Murder in the USA
RECENT statistics have again brought Americans face to face with the least attractive aspect of their society - its violence. A Senate Judiciary Committee report warned that homicides could reach a new high of 23,220 this year. Earlier, researchers from the National Center for Health Statistics released a study showing that the murder rate among young men in the US is almost 22 per 100,000. That contrasts to 0.5 per 100,000 in Japan, 1.2 in England, and 1 in West Germany. Guns figure in three-fourths of US homicides, noted the NCHS study.
Immediate responses to such figures are predictable: alarums from politicians, with calls for ever tougher law enforcement. That's fine, as far as it goes. The 1990 Omnibus Crime Bill, heading toward final passage by Congress this fall, puts restraints on the sale and manufacture of automatic weapons, beefs up federal law-enforcement capability, and strengthens sentences.
But if the nation is serious about reversing its scandalous murder rate, a lot more is needed. Gun control is going to have to go beyond easily evaded regulation of a few classes of assault weapons. Handgun control - stringent waiting periods and registration requirements - continues to be essential.
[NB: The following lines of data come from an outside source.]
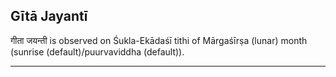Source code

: ## Gītā Jayantī
गीता जयन्ती is observed on Śukla-Ekādaśī tithi of Mārgaśīrṣa (lunar) month (sunrise (default)/puurvaviddha (default)).



---
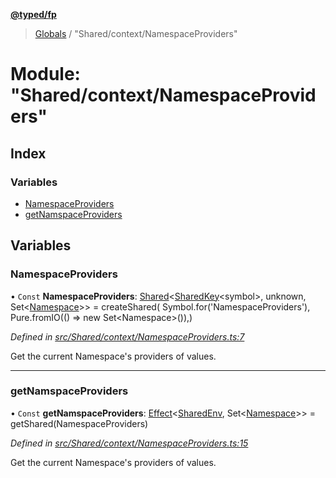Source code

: **[@typed/fp](../README.md)**

> [Globals](../globals.md) / "Shared/context/NamespaceProviders"

# Module: "Shared/context/NamespaceProviders"

## Index

### Variables

* [NamespaceProviders](_shared_context_namespaceproviders_.md#namespaceproviders)
* [getNamspaceProviders](_shared_context_namespaceproviders_.md#getnamspaceproviders)

## Variables

### NamespaceProviders

• `Const` **NamespaceProviders**: [Shared](_shared_core_model_shared_.shared.md)\<[SharedKey](_shared_core_model_sharedkey_.sharedkey.md)\<symbol>, unknown, Set\<[Namespace](_shared_core_model_namespace_.namespace.md)>> = createShared( Symbol.for('NamespaceProviders'), Pure.fromIO(() => new Set\<Namespace>()),)

*Defined in [src/Shared/context/NamespaceProviders.ts:7](https://github.com/TylorS/typed-fp/blob/f129829/src/Shared/context/NamespaceProviders.ts#L7)*

Get the current Namespace's providers of values.

___

### getNamspaceProviders

• `Const` **getNamspaceProviders**: [Effect](_effect_effect_.effect.md)\<[SharedEnv](../interfaces/_shared_core_services_sharedenv_.sharedenv.md), Set\<[Namespace](_shared_core_model_namespace_.namespace.md)>> = getShared(NamespaceProviders)

*Defined in [src/Shared/context/NamespaceProviders.ts:15](https://github.com/TylorS/typed-fp/blob/f129829/src/Shared/context/NamespaceProviders.ts#L15)*

Get the current Namespace's providers of values.
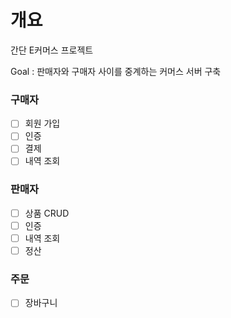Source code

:# 개요

간단 E커머스 프로젝트

Goal : 판매자와 구매자 사이를 중계하는 커머스 서버 구축

### 구매자
- [ ] 회원 가입
- [ ] 인증
- [ ] 결제
- [ ] 내역 조회

### 판매자
- [ ] 상품 CRUD
- [ ] 인증
- [ ] 내역 조회
- [ ] 정산

### 주문
- [ ] 장바구니
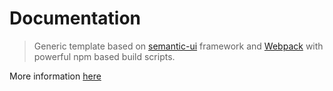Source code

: # Documentation

> Generic template based on [semantic-ui](http://semantic-ui.com/) framework and [Webpack](https://webpack.github.io/) with powerful npm based build scripts.

More information [here](http://vuejs-templates.github.io/webpack/index.html)
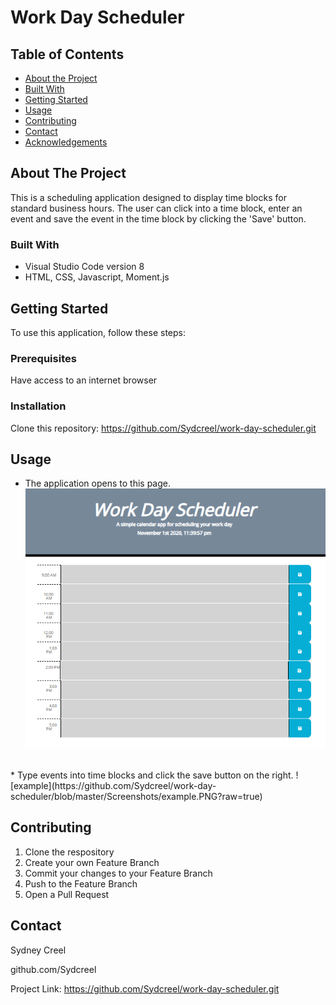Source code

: # Work Day Scheduler

<!-- TABLE OF CONTENTS -->
## Table of Contents

* [About the Project](#about-the-project)
* [Built With](#built-with)
* [Getting Started](#getting-started)
* [Usage](#usage)
* [Contributing](#contributing)
* [Contact](#contact)
* [Acknowledgements](#acknowledgements)



<!-- ABOUT THE PROJECT -->
## About The Project

This is a scheduling application designed to display time blocks for standard business hours. The user can click into a time block, enter an event and save the event in the time block by clicking the 'Save' button.

### Built With

* Visual Studio Code version 8
* HTML, CSS, Javascript, Moment.js

<!-- GETTING STARTED -->
## Getting Started

To use this application, follow these steps:

### Prerequisites
Have access to an internet browser

### Installation
Clone this repository: https://github.com/Sydcreel/work-day-scheduler.git

<!-- USAGE EXAMPLES -->
## Usage
* The application opens to this page.
![index](https://github.com/Sydcreel/work-day-scheduler/blob/master/Screenshots/index.PNG?raw=true)
<br />
* Type events into time blocks and click the save button on the right.
![example](https://github.com/Sydcreel/work-day-scheduler/blob/master/Screenshots/example.PNG?raw=true)

<!-- CONTRIBUTING -->
## Contributing

1. Clone the respository
2. Create your own Feature Branch
3. Commit your changes to your Feature Branch
4. Push to the Feature Branch
5. Open a Pull Request

<!-- CONTACT -->
## Contact

Sydney Creel

github.com/Sydcreel

Project Link: https://github.com/Sydcreel/work-day-scheduler.git
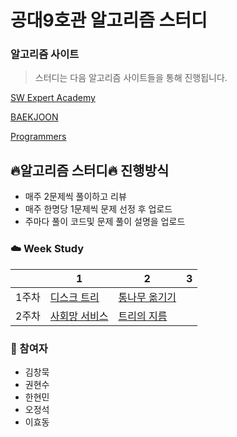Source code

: # 공대9호관 알고리즘 스터디

### 알고리즘 사이트

> 스터디는 다음 알고리즘 사이트들을 통해 진행됩니다.

[SW Expert Academy](https://swexpertacademy.com/main/main.do)

[BAEKJOON](https://www.acmicpc.net/)

[Programmers](https://programmers.co.kr/learn/challenges?tab=all_challenges)

## :fire:알고리즘 스터디:fire: 진행방식

- 매주 2문제씩 풀이하고 리뷰
- 매주 한명당 1문제씩 문제 선정 후 업로드
- 주마다 풀이 코드및 문제 풀이 설명을 업로드

### :cloud: Week Study

|        | 1                                                            | 2                                                            | 3                                                            |
| :----: | ------------------------------------------------------------ | ------------------------------------------------------------ | ------------------------------------------------------------ |
| 1주차  | [디스크 트리](https://www.acmicpc.net/problem/7432) | [통나무 옮기기](https://www.acmicpc.net/problem/1938) | | |
| 2주차  | [사회망 서비스](https://www.acmicpc.net/problem/2533) | [트리의 지름](https://www.acmicpc.net/problem/1967) | | |

### :rainbow: 참여자

- 김창묵
- 권현수
- 한현민
- 오정석
- 이효동




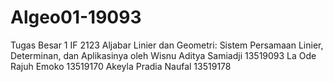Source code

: # Algeo01-19093
Tugas Besar 1 IF 2123 Aljabar Linier dan Geometri: Sistem Persamaan Linier, Determinan, dan Aplikasinya
oleh 
Wisnu Aditya Samiadji 13519093
La Ode Rajuh Emoko 13519170
Akeyla Pradia Naufal 13519178
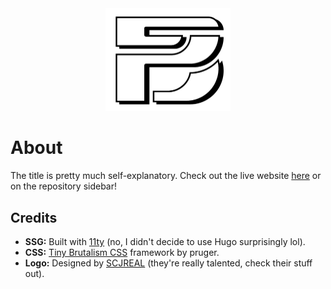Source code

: <div align="center">
    <img src="src/images/logo-alt.png" alt="Phasefive Electronics logo by SCJREAL" width="200px">
</div>

# About

The title is pretty much self-explanatory. Check out the live website [here](/) or on the repository sidebar!

## Credits

- **SSG:** Built with [11ty](https://www.11ty.dev/) (no, I didn't decide to use Hugo surprisingly lol). 
- **CSS:** [Tiny Brutalism CSS](https://github.com/pruger/tiny-brutalism-css) framework by pruger. 
- **Logo:** Designed by [SCJREAL](https://www.behance.net/scjreal#) (they're really talented, check their stuff out).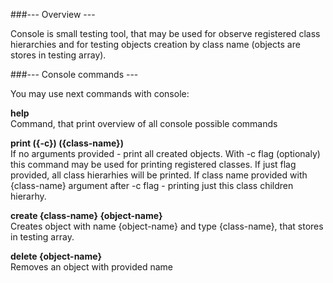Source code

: ###--- Overview ---

Console is small testing tool, that may be used for observe registered class hierarchies and for testing objects creation by class name (objects are stores in testing array).


###--- Console commands ---

You may use next commands with console:


**help**<br/>
Command, that print overview of all console possible commands

**print ({-c}) ({class-name})**<br/>
If no arguments provided - print all created objects.
With -c flag (optionaly) this command may be used for printing registered classes. If just flag provided, all class hierarhies will be printed.
If class name provided with {class-name} argument after -c flag - printing just this class children hierarhy.

**create {class-name} {object-name}**<br/>
Creates object with name {object-name} and type {class-name}, that stores in testing array.

**delete {object-name}**<br/>
Removes an object with provided name
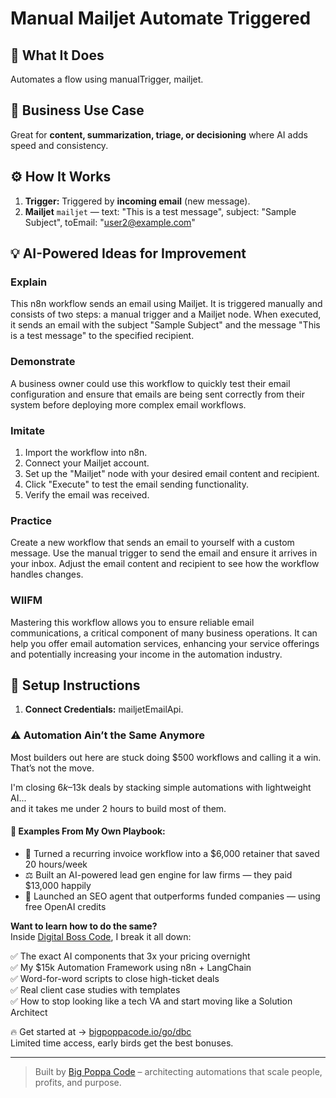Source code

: # Manual Mailjet Automate Triggered
  ## 🚀 What It Does
  Automates a flow using manualTrigger, mailjet.
  
  ## 💼 Business Use Case
  Great for **content, summarization, triage, or decisioning** where AI adds speed and consistency.
  
  ## ⚙️ How It Works
  1. **Trigger:** Triggered by **incoming email** (new message).
  2. **Mailjet** `mailjet` — text: "This is a test message", subject: "Sample Subject", toEmail: "user2@example.com"
  
  ## 💡 AI-Powered Ideas for Improvement
  ### Explain
This n8n workflow sends an email using Mailjet. It is triggered manually and consists of two steps: a manual trigger and a Mailjet node. When executed, it sends an email with the subject "Sample Subject" and the message "This is a test message" to the specified recipient.

### Demonstrate
A business owner could use this workflow to quickly test their email configuration and ensure that emails are being sent correctly from their system before deploying more complex email workflows.

### Imitate
1. Import the workflow into n8n.
2. Connect your Mailjet account.
3. Set up the "Mailjet" node with your desired email content and recipient.
4. Click "Execute" to test the email sending functionality.
5. Verify the email was received.

### Practice
Create a new workflow that sends an email to yourself with a custom message. Use the manual trigger to send the email and ensure it arrives in your inbox. Adjust the email content and recipient to see how the workflow handles changes.

### WIIFM
Mastering this workflow allows you to ensure reliable email communications, a critical component of many business operations. It can help you offer email automation services, enhancing your service offerings and potentially increasing your income in the automation industry.
  
  ## 🔧 Setup Instructions
  1. **Connect Credentials:** mailjetEmailApi.
  
### ⚠️ Automation Ain’t the Same Anymore

Most builders out here are stuck doing $500 workflows and calling it a win.  
That’s not the move.  

I'm closing $6k–$13k deals by stacking simple automations with lightweight AI...  
and it takes me under 2 hours to build most of them.

#### 🧠 Examples From My Own Playbook:
- 🔁 Turned a recurring invoice workflow into a $6,000 retainer that saved 20 hours/week  
- ⚖️ Built an AI-powered lead gen engine for law firms — they paid $13,000 happily  
- 🚀 Launched an SEO agent that outperforms funded companies — using free OpenAI credits  

**Want to learn how to do the same?**  
Inside [Digital Boss Code](https://bigpoppacode.io/go/dbc), I break it all down:

✅ The exact AI components that 3x your pricing overnight  
✅ My $15k Automation Framework using n8n + LangChain  
✅ Word-for-word scripts to close high-ticket deals  
✅ Real client case studies with templates  
✅ How to stop looking like a tech VA and start moving like a Solution Architect  

🔥 Get started at → [bigpoppacode.io/go/dbc](https://bigpoppacode.io/go/dbc)  
Limited time access, early birds get the best bonuses.

---
> Built by [Big Poppa Code](https://bigpoppacode.io) – architecting automations that scale people, profits, and purpose.
  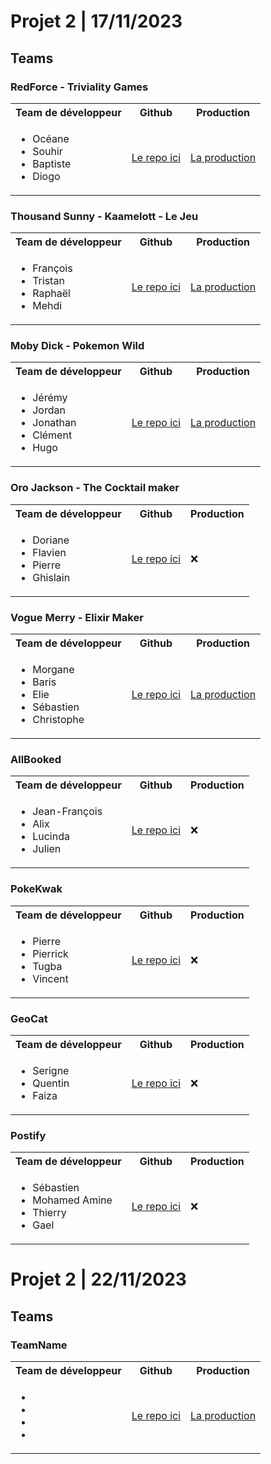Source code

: # Projet 2 | 17/11/2023

## Teams

### RedForce - Triviality Games

<table>
    <tr>
        <th>Team de développeur</th>
        <th>Github</th>
        <th>Production</th>
    </tr>
    <tr>
        <td>
            <ul>
                <li>Océane</li>
                <li>Souhir</li>
                <li>Baptiste</li>
                <li>Diogo</li>
            </ul>
        </td>
        <td>
            <a href="https://github.com/WildCodeSchool-2023-09/JS-RemoteFR-SACOD-P2-Red-Force">Le repo ici</a>
        </td>
        <td>
            <a href="https://triviality.games/">La production</a>
        </td>
    </tr>
</table>

### Thousand Sunny - Kaamelott - Le Jeu

<table>
    <tr>
        <th>Team de développeur</th>
        <th>Github</th>
        <th>Production</th>
    </tr>
    <tr>
        <td>
            <ul>
                <li>François</li>
                <li>Tristan</li>
                <li>Raphaël</li>
                <li>Mehdi</li>
            </ul>
        </td>
        <td>
            <a href="https://github.com/WildCodeSchool-2023-09/JS-RemoteFR-SACOD-P2-Thousand-Sunny">Le repo ici</a>
        </td>
        <td>
            <a href="https://kaamelott-citation-quiz.vercel.app/">La production</a>
        </td>
    </tr>
</table>

### Moby Dick - Pokemon Wild

<table>
    <tr>
        <th>Team de développeur</th>
        <th>Github</th>
        <th>Production</th>
    </tr>
    <tr>
        <td>
            <ul>
                <li>Jérémy</li>
                <li>Jordan</li>
                <li>Jonathan</li>
                <li>Clément</li>
                <li>Hugo</li>
            </ul>
        </td>
        <td>
            <a href="https://github.com/WildCodeSchool-2023-09/JS-RemoteFR-SACOD-P2-Moby-Dick">Le repo ici</a>
        </td>
        <td>
            <a href="https://pokemon-wild.vercel.app/">La production</a>
        </td>
    </tr>
</table>

### Oro Jackson - The Cocktail maker

<table>
    <tr>
        <th>Team de développeur</th>
        <th>Github</th>
        <th>Production</th>
    </tr>
    <tr>
        <td>
            <ul>
                <li>Doriane</li>
                <li>Flavien</li>
                <li>Pierre</li>
                <li>Ghislain</li>
            </ul>
        </td>
        <td>
            <a href="https://github.com/WildCodeSchool-2023-09/JS-RemoteFR-SACOD-P2-Oro-Jackson">Le repo ici</a>
        </td>
        <td>
            ❌
        </td>
    </tr>
</table>

### Vogue Merry - Elixir Maker

<table>
   <tr>
        <th>Team de développeur</th>
        <th>Github</th>
        <th>Production</th>
    </tr>
    <tr>
        <td>
            <ul>
                <li>Morgane</li>
                <li>Baris</li>
                <li>Elie</li>
                <li>Sébastien</li>
                <li>Christophe</li>
            </ul>
        </td>
        <td>
            <a href="https://github.com/WildCodeSchool-2023-09/JS-RemoteFR-SACOD-P2-Vogue-Merry">Le repo ici</a>
        </td>
        <td>
            <a href="https://elixir-maker.vercel.app/">La production</a>
        </td>
    </tr>
</table>

### AllBooked

<table>
   <tr>
        <th>Team de développeur</th>
        <th>Github</th>
        <th>Production</th>
    </tr>
    <tr>
        <td>
            <ul>
                <li>Jean-François</li>
                <li>Alix</li>
                <li>Lucinda</li>
                <li>Julien</li>
            </ul>
        </td>
        <td>
            <a href="https://github.com/WildCodeSchool-2023-09/JS-RemoteFR-CrewStillant-P2-AllBooked">Le repo ici</a>
        </td>
        <td>
            ❌
        </td>
    </tr>
</table>

### PokeKwak

<table>
   <tr>
        <th>Team de développeur</th>
        <th>Github</th>
        <th>Production</th>
    </tr>
    <tr>
        <td>
            <ul>
                <li>Pierre</li>
                <li>Pierrick</li>
                <li>Tugba</li>
                <li>Vincent</li>
            </ul>
        </td>
        <td>
            <a href="https://github.com/WildCodeSchool-2023-09/JS-RemoteFR-CrewStillant-P2-PokeKwak">Le repo ici</a>
        </td>
        <td>
            ❌
        </td>
    </tr>
</table>

### GeoCat

<table>
   <tr>
        <th>Team de développeur</th>
        <th>Github</th>
        <th>Production</th>
    </tr>
    <tr>
        <td>
            <ul>
                <li>Serigne</li>
                <li>Quentin</li>
                <li>Faiza</li>
            </ul>
        </td>
        <td>
            <a href="https://github.com/WildCodeSchool-2023-09/JS-RemoteFR-CrewStillant-P2-GeoCat">Le repo ici</a>
        </td>
        <td>
            ❌
        </td>
    </tr>
</table>

### Postify

<table>
   <tr>
        <th>Team de développeur</th>
        <th>Github</th>
        <th>Production</th>
    </tr>
    <tr>
        <td>
            <ul>
                <li>Sébastien</li>
                <li>Mohamed Amine</li>
                <li>Thierry</li>
                <li>Gael</li>
            </ul>
        </td>
        <td>
            <a href="https://github.com/WildCodeSchool-2023-09/JS-RemoteFR-CrewStillant-P2-Postify">Le repo ici</a>
        </td>
        <td>
            ❌
        </td>
    </tr>
</table>

# Projet 2 | 22/11/2023

## Teams

### TeamName

<table>
    <tr>
        <th>Team de développeur</th>
        <th>Github</th>
        <th>Production</th>
    </tr>
    <tr>
        <td>
            <ul>
                <li></li>
                <li></li>
                <li></li>
                <li></li>
            </ul>
        </td>
        <td>
            <a href="">Le repo ici</a>
        </td>
        <td>
            <a href="">La production</a>
        </td>
    </tr>
</table>
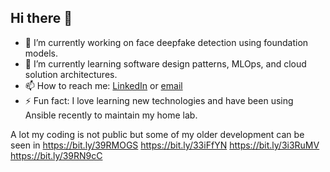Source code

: ## Hi there 👋

<!--
**183amir/183amir** is a ✨ _special_ ✨ repository because its `README.md` (this file) appears on your GitHub profile.

Here are some ideas to get you started:

- 🔭 I’m currently working on ...
- 🌱 I’m currently learning ...
- 👯 I’m looking to collaborate on ...
- 🤔 I’m looking for help with ...
- 💬 Ask me about ...
- 📫 How to reach me: ...
- 😄 Pronouns: ...
- ⚡ Fun fact: ...
-->
- 🔭 I’m currently working on face deepfake detection using foundation models.
- 🌱 I’m currently learning software design patterns, MLOps, and cloud solution architectures.
- 📫 How to reach me: [LinkedIn](https://www.linkedin.com/in/amirmohammadi) or [email](183.amir@gmail.com)
- ⚡ Fun fact: I love learning new technologies and have been using Ansible recently to maintain my home lab.

A lot my coding is not public but some of my older development can be seen in https://bit.ly/39RMOGS https://bit.ly/33iFfYN https://bit.ly/3i3RuMV https://bit.ly/39RN9cC
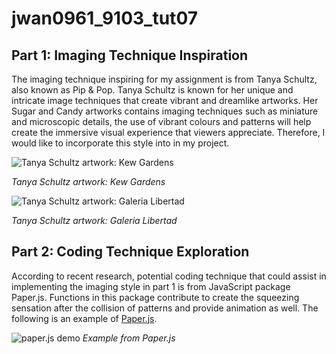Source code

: # jwan0961_9103_tut07

## Part 1: Imaging Technique Inspiration
The imaging technique inspiring for my assignment is from Tanya Schultz, also known as Pip & Pop. Tanya Schultz is known for her unique and intricate image techniques that create vibrant and dreamlike artworks. Her Sugar and Candy artworks contains imaging techniques such as miniature and microscopic details, the use of vibrant colours and patterns will help create the immersive visual experience that viewers appreciate. Therefore, I would like to incorporate this style into in my project.

![Tanya Schultz artwork: Kew Gardens](image.png)

*Tanya Schultz artwork: Kew Gardens*

![Tanya Schultz artwork: Galeria Libertad](image-1.png)

*Tanya Schultz artwork: Galeria Libertad*


## Part 2: Coding Technique Exploration
According to recent research, potential coding technique that could assist in implementing the imaging style in part 1 is from JavaScript package Paper.js. Functions in this package contribute to create the squeezing sensation after the collision of patterns and provide animation as well. The following is an example of [Paper.js](http://paperjs.org/examples/candy-crash/).

![paper.js demo](image-2.png)
*Example from Paper.js*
The war against drugs will have to be fought more strenuously along such fronts as treatment and education, to keep more young people from being claimed by the drugs-and-violence culture.
Scholars point out that demographic surges contribute to upticks in violent crime. Right now, it's the eldest offspring of baby-boom children reaching their teens. But that can't account for - and it certainly can't excuse - the singularly violent climate in the US. Neither can the country's relative social heterogeneity.
Policy decisions are crucial to building a more peaceful society. And so are decisions of individuals. We all choose, daily, between hatred and compassion, anger and reason. No one is irrelevant in the fight against violence.